## REQUIREMENT
Quote, without any change, the line that contains "1: Download zip file using option on right." and all lines that follow it to the end of the data below.

## MATERIAL SHOWN
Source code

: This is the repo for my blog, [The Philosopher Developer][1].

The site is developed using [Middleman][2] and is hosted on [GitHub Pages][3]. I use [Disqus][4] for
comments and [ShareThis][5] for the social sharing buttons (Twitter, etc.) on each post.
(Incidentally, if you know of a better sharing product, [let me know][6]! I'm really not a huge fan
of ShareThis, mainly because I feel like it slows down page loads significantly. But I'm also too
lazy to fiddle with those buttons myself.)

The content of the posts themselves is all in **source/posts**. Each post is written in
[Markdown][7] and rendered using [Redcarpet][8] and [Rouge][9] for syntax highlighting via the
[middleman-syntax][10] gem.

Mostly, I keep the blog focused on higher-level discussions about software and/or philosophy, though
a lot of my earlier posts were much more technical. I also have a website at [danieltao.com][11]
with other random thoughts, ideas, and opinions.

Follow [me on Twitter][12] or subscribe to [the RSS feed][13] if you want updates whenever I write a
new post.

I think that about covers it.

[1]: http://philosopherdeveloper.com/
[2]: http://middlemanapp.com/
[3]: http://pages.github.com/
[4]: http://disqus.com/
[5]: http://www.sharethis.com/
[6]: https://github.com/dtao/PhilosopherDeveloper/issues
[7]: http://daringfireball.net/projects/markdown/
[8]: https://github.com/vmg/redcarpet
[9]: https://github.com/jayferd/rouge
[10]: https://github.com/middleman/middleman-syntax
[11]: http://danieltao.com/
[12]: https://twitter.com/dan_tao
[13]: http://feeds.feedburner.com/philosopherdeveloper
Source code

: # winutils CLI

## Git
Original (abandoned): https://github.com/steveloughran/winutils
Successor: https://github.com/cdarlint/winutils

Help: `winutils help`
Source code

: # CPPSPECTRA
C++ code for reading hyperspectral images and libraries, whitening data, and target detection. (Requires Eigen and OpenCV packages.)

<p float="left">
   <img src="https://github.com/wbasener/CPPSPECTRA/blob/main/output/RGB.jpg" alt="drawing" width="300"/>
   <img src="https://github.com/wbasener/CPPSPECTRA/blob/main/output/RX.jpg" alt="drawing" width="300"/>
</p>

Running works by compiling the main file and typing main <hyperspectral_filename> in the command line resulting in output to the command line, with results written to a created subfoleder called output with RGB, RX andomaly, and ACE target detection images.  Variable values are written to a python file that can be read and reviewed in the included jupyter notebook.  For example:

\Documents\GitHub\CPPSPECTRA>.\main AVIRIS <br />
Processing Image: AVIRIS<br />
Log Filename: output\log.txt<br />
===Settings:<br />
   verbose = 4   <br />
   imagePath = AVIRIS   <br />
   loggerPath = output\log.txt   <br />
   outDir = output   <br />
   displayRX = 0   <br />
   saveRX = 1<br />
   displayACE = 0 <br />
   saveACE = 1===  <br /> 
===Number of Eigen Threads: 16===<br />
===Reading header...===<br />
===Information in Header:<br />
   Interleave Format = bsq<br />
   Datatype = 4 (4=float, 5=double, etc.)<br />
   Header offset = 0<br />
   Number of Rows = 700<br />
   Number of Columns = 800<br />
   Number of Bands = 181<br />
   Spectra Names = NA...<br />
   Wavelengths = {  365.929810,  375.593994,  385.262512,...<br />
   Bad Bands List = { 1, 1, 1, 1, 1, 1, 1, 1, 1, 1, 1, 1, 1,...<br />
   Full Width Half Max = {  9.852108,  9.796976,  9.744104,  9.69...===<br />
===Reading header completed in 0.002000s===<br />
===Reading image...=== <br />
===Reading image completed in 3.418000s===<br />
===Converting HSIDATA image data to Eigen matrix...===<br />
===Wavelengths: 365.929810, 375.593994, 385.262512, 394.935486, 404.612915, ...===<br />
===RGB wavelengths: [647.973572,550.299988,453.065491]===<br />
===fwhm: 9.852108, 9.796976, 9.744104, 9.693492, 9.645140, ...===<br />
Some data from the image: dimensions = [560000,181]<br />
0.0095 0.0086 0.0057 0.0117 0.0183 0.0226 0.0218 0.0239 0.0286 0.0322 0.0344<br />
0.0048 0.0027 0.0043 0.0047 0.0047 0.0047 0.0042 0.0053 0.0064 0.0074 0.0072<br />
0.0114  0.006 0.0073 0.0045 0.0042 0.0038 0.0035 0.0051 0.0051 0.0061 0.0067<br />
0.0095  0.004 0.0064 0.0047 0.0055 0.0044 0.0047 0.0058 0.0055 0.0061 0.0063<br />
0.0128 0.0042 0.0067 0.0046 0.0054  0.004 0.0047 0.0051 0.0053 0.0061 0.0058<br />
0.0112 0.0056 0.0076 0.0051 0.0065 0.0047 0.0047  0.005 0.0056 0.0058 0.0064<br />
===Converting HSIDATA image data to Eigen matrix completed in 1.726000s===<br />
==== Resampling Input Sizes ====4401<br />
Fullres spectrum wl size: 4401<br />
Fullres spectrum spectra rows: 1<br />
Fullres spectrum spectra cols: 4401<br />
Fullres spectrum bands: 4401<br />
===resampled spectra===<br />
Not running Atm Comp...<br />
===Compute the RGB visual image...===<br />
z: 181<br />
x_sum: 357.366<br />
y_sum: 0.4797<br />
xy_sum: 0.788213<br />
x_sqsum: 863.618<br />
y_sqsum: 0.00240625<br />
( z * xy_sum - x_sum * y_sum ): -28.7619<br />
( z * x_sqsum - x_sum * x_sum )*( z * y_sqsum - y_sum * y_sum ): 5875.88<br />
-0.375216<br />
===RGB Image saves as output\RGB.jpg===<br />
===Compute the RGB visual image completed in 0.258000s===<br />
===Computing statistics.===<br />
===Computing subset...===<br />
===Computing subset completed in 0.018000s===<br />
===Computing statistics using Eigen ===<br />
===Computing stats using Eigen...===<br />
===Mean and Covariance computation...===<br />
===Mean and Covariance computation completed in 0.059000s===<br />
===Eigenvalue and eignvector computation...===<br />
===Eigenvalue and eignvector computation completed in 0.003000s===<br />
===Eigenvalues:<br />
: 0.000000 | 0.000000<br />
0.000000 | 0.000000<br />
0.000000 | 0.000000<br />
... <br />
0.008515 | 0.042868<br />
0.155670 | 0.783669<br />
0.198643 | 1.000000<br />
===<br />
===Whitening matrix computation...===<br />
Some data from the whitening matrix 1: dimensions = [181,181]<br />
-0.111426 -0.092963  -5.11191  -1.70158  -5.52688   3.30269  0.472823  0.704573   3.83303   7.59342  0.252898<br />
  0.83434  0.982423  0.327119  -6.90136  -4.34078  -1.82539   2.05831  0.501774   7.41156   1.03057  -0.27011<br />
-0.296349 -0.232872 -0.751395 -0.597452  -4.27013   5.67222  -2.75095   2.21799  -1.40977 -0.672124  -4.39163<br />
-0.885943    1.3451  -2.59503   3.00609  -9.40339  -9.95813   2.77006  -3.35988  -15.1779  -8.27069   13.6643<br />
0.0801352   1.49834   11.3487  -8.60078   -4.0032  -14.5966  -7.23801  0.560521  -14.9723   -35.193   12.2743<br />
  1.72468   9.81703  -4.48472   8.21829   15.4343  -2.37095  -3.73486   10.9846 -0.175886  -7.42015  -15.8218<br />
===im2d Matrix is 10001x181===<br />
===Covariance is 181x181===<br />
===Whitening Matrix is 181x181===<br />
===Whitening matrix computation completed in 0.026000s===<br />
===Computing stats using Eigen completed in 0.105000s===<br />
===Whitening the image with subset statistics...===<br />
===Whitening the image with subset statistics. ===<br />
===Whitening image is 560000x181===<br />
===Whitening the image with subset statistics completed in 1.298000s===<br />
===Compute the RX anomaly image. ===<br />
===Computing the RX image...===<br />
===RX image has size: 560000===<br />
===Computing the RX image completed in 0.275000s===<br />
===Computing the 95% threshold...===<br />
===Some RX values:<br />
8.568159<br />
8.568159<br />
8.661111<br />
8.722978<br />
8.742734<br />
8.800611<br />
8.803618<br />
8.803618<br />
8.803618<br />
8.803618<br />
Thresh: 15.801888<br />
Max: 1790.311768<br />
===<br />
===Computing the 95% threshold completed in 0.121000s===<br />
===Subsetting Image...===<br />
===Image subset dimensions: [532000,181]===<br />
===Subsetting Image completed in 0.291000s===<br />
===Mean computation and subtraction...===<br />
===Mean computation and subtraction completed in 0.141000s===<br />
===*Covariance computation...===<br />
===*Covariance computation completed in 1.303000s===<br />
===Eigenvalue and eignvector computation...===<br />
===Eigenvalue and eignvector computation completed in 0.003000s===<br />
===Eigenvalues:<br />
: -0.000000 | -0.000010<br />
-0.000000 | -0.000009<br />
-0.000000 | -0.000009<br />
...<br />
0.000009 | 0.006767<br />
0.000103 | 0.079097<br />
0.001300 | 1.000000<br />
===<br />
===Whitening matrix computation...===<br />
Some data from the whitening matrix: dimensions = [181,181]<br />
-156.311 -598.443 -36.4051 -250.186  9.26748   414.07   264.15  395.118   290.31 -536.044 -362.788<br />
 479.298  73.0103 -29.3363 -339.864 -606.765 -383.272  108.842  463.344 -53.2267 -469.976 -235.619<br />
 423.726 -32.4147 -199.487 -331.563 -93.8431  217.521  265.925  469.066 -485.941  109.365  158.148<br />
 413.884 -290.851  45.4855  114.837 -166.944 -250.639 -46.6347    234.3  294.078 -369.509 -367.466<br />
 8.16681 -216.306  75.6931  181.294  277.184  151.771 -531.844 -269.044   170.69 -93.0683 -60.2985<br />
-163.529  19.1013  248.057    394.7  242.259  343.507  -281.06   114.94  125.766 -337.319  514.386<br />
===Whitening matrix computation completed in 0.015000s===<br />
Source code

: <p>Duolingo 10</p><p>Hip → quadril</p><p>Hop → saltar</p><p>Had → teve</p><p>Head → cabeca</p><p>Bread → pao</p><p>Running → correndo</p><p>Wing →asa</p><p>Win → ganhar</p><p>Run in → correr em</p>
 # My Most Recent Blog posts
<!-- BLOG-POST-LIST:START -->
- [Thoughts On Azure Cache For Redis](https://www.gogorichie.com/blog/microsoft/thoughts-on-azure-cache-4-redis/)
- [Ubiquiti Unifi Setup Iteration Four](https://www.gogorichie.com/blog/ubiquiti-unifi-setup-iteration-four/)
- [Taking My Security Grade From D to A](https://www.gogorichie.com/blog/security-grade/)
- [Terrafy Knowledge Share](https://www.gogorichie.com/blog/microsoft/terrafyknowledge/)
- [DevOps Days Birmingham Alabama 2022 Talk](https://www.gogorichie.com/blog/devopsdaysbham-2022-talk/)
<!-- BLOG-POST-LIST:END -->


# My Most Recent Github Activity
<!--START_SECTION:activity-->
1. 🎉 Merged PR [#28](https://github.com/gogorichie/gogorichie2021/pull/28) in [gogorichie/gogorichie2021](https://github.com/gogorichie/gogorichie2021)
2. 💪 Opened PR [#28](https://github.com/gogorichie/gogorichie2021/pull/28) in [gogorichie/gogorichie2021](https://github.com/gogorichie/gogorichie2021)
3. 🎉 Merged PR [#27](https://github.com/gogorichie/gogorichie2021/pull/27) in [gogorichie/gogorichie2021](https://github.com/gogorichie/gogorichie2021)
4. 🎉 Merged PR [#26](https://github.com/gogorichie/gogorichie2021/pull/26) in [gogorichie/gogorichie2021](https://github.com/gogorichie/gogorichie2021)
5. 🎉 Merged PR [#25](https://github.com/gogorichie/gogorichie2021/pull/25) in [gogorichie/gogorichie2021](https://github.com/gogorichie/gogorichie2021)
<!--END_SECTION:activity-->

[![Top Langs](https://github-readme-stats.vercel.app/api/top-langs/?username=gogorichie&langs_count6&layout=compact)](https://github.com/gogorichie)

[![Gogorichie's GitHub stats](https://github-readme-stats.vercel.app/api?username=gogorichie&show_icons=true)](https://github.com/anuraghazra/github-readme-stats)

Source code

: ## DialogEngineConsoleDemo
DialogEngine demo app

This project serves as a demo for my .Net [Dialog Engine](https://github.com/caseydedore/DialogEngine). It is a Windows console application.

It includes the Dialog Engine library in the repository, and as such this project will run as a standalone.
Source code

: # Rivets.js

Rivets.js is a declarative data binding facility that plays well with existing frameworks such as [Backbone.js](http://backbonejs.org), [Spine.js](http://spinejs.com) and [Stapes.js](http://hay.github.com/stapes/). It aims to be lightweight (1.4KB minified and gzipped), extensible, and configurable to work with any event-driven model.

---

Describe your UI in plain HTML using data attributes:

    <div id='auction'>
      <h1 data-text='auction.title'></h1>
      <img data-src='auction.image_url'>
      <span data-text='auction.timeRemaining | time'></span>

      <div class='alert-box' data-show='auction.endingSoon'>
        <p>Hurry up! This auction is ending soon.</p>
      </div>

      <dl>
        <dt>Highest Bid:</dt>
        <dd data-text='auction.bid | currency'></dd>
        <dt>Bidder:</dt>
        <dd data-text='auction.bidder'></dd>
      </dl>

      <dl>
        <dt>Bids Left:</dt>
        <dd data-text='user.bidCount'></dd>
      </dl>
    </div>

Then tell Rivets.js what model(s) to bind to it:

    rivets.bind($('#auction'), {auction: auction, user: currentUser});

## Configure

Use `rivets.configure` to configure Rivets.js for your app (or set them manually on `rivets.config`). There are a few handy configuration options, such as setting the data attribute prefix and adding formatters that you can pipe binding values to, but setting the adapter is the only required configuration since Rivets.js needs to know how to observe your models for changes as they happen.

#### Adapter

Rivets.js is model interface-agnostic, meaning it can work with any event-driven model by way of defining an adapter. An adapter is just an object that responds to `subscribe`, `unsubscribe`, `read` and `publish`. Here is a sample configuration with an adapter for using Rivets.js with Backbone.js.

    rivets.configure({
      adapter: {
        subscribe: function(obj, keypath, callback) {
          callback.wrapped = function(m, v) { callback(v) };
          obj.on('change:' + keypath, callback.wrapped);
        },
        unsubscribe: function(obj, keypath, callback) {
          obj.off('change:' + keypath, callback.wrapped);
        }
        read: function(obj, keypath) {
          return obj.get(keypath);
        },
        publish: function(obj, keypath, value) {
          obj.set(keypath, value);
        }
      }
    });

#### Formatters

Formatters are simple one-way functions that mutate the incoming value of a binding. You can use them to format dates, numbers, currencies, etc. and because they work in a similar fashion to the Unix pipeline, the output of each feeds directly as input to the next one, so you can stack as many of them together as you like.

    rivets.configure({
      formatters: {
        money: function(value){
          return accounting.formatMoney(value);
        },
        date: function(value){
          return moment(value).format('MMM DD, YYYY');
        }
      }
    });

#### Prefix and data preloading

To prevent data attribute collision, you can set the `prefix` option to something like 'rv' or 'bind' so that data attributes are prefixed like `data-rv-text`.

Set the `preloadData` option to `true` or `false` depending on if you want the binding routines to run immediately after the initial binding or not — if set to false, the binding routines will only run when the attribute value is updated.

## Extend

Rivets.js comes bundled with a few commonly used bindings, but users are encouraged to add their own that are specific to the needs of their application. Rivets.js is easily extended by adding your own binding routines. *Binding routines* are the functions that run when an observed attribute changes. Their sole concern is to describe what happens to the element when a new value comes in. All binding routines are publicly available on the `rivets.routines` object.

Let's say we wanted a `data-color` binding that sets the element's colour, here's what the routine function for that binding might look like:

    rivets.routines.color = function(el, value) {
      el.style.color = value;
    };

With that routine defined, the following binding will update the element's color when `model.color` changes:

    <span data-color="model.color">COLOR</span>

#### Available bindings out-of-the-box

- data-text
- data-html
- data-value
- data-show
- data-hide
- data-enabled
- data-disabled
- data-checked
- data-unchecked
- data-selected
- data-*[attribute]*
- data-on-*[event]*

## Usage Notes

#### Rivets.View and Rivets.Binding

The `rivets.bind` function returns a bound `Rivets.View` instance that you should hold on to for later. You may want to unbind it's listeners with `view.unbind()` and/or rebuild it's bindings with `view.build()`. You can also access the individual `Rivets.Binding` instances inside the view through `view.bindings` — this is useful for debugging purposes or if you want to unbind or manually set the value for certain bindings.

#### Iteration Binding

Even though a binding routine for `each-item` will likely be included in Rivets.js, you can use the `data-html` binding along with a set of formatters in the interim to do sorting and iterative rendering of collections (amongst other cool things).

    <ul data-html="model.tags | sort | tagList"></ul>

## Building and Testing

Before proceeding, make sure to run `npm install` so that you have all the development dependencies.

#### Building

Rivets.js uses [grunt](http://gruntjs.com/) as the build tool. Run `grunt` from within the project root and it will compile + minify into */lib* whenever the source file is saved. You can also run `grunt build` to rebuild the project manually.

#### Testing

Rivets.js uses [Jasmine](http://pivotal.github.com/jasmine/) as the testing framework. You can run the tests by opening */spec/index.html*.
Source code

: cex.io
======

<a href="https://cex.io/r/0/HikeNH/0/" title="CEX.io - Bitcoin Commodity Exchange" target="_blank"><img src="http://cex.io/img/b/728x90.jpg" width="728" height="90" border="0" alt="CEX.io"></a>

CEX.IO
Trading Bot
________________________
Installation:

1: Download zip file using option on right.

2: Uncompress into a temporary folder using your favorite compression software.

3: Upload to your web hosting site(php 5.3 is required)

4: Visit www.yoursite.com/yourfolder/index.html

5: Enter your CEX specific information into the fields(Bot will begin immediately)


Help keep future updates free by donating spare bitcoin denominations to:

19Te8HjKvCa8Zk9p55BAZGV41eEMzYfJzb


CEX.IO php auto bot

## SOLUTION
1: Download zip file using option on right.

2: Uncompress into a temporary folder using your favorite compression software.

3: Upload to your web hosting site(php 5.3 is required)

4: Visit www.yoursite.com/yourfolder/index.html

5: Enter your CEX specific information into the fields(Bot will begin immediately)


Help keep future updates free by donating spare bitcoin denominations to:

19Te8HjKvCa8Zk9p55BAZGV41eEMzYfJzb


CEX.IO php auto bot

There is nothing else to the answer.